USMNT impõe novo modelo de co-criação com a Nike após polémica de 2022 e lança camisolas para o Mundial 2026
Revolta dos jogadores em 2022 levou a U.S. Soccer e Nike a redesenhar o processo: atletas decidiram elementos-chave, visando identidade de marca e maior tração comercial junto dos adeptos.
O que aconteceu
Jogadores da seleção masculina dos Estados Unidos (USMNT) rejeitaram, em 2022, as camisolas do Mundial do Qatar, forçando a U.S. Soccer e a Nike a reformular o processo de design. Para 2026, as novas camisolas — divulgadas na segunda-feira — resultam de um modelo em três fases com forte intervenção dos atletas (Tyler Adams, Christian Pulisic, Weston McKennie, entre outros).
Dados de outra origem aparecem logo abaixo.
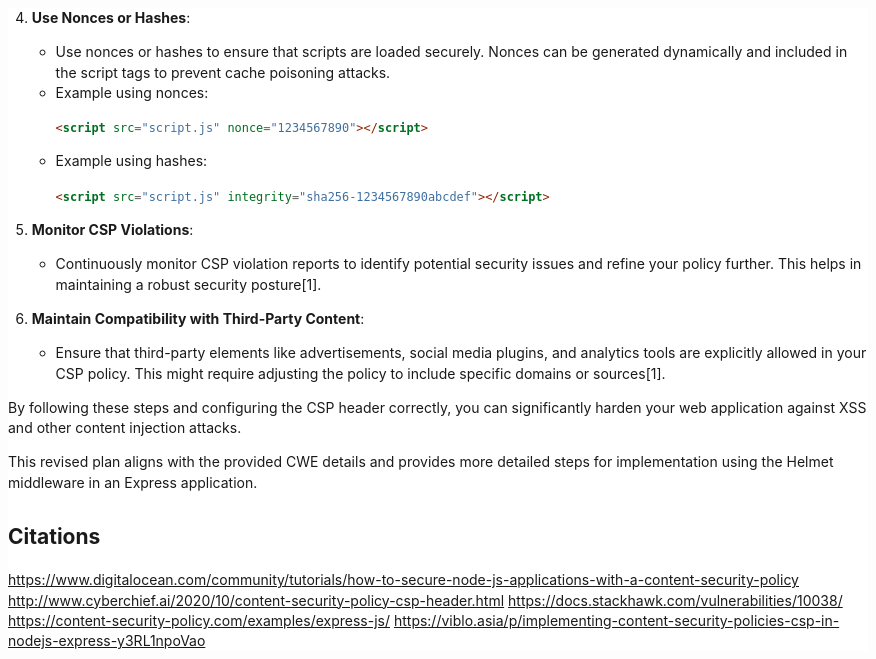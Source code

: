 4. **Use Nonces or Hashes**:
   - Use nonces or hashes to ensure that scripts are loaded securely. Nonces can be generated dynamically and included in the script tags to prevent cache poisoning attacks.
   - Example using nonces:
     ```html
     <script src="script.js" nonce="1234567890"></script>
     ```
   - Example using hashes:
     ```html
     <script src="script.js" integrity="sha256-1234567890abcdef"></script>
     ```

5. **Monitor CSP Violations**:
   - Continuously monitor CSP violation reports to identify potential security issues and refine your policy further. This helps in maintaining a robust security posture[1].

6. **Maintain Compatibility with Third-Party Content**:
   - Ensure that third-party elements like advertisements, social media plugins, and analytics tools are explicitly allowed in your CSP policy. This might require adjusting the policy to include specific domains or sources[1].

By following these steps and configuring the CSP header correctly, you can significantly harden your web application against XSS and other content injection attacks.

This revised plan aligns with the provided CWE details and provides more detailed steps for implementation using the Helmet middleware in an Express application.

## Citations
https://www.digitalocean.com/community/tutorials/how-to-secure-node-js-applications-with-a-content-security-policy
http://www.cyberchief.ai/2020/10/content-security-policy-csp-header.html
https://docs.stackhawk.com/vulnerabilities/10038/
https://content-security-policy.com/examples/express-js/
https://viblo.asia/p/implementing-content-security-policies-csp-in-nodejs-express-y3RL1npoVao
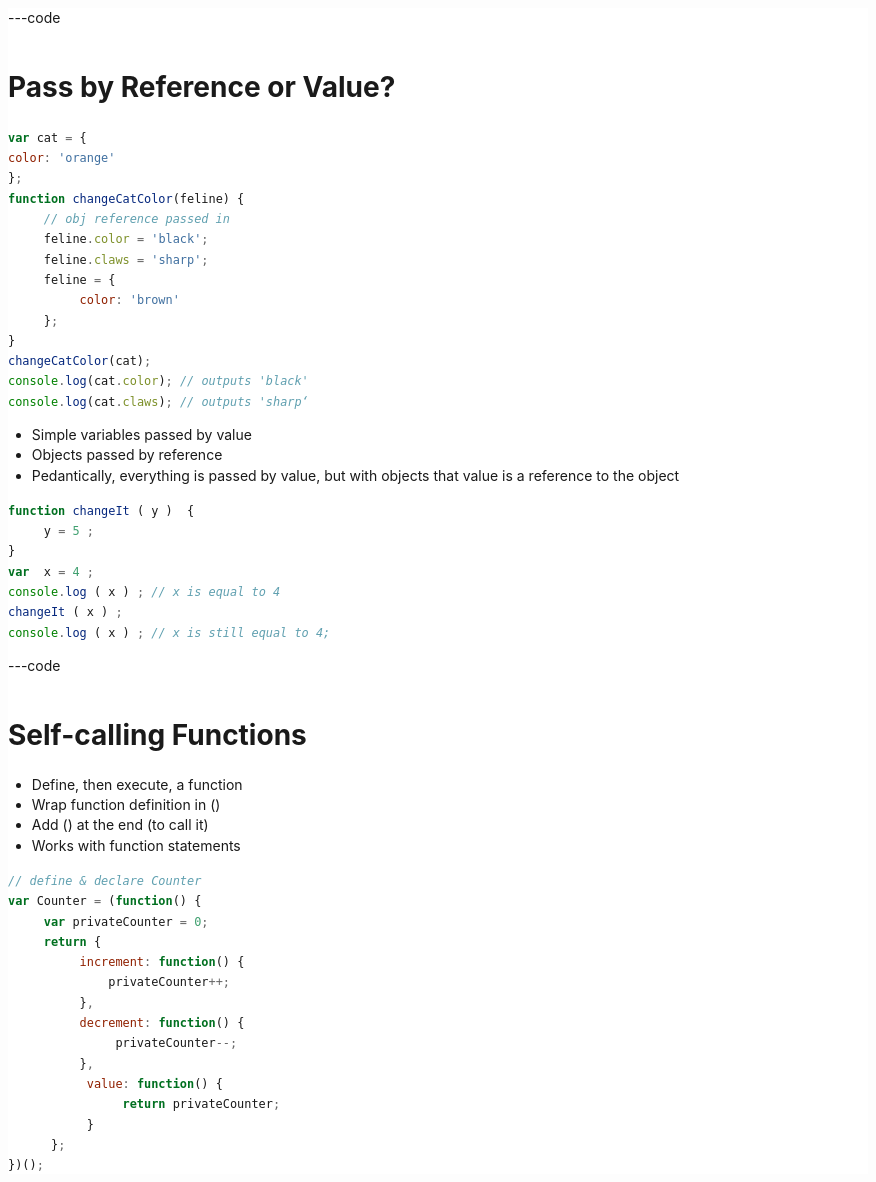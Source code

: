 ---code 

# Pass by Reference or Value?

```javascript
var cat = { 
color: 'orange' 
}; 
function changeCatColor(feline) { 
     // obj reference passed in 
     feline.color = 'black'; 
     feline.claws = 'sharp'; 
     feline = { 
          color: 'brown' 
     };
} 
changeCatColor(cat); 
console.log(cat.color); // outputs 'black' 
console.log(cat.claws); // outputs 'sharp‘
```

- Simple variables passed by value
- Objects passed by reference
- Pedantically, everything is passed by value, but with objects that value is a reference to the object

```javascript
function changeIt ( y )  {
     y = 5 ;
}
var  x = 4 ;
console.log ( x ) ; // x is equal to 4
changeIt ( x ) ;
console.log ( x ) ; // x is still equal to 4;
```

---code 

# Self-calling Functions

- Define, then execute, a function
- Wrap function definition in ()
- Add () at the end (to call it)
- Works with function statements

```javascript
// define & declare Counter 
var Counter = (function() { 
     var privateCounter = 0; 
     return { 
          increment: function() { 
              privateCounter++; 
          }, 
          decrement: function() { 
               privateCounter--; 
          }, 
           value: function() { 
                return privateCounter; 
           } 
      }; 
})(); 
```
O conjunto inclui uma versão de riscas vermelhas e brancas e outra azul-escura quase preta com estrelas discretas.
Por Que Importa
- Co-criação como estratégia: maior envolvimento dos jogadores tende a reduzir risco reputacional e rejeição dos adeptos, protegendo vendas de merchandise e margens de licenciamento.
- Identidade de marca: aposta consistente em estrelas e riscas procura criar um código visual “indiscutivelmente americano”, facilitando campanhas, storytelling e reconhecimento global.
- Segmentação de produto: uma camisola "lifestyle" (uso fora de campo) pode ampliar o público-alvo e aumentar o ticket médio por adepto em pacotes de retalho (camisola + casuais + treino).
- Governança de parceiros: o caso ilustra reequilíbrio de poder entre federação, fornecedor técnico e atletas — com ganhos potenciais em retorno do investimento (ROI) de marketing e menor probabilidade de sobras de stock.
Contexto
- Em 2022, a apresentação de réplicas aos jogadores gerou contestação e expôs falhas no funil de aprovação. O episódio acelerou um novo fluxo: entrevistas individuais, seleção de materiais/cores e direito de veto estético.
- A U.S. Soccer rejeitou o pedido de camisola totalmente preta (perceção institucional), mas aceitou um tom azul-escuro com estrelas refletoras — compromisso que preserva identidade e amplia usabilidade.
Entre Linhas
- A consistência visual a partir de 2026 pode estabilizar coleções futuras, reduzindo canibalização entre épocas e melhorando previsões de procura no retalho (valores não divulgados).
- O alinhamento com preferências de atletas-chave (Adams, Pulisic, McKennie) pode potenciar ativações em redes sociais e aumentar a taxa de conversão nas primeiras semanas pós-lançamento.
E agora?
- Medir tração: acompanhar pré-vendas, rácio réplica/autêntica e performance por canal (loja oficial, retalho multimarcas, online). Benchmarks internos de 2022 não divulgados.
- Extensão de gama: provável expansão para casacos de hino e treino com o mesmo código visual, maximizando o ciclo da Copa do Mundo 2026 (valores não divulgados).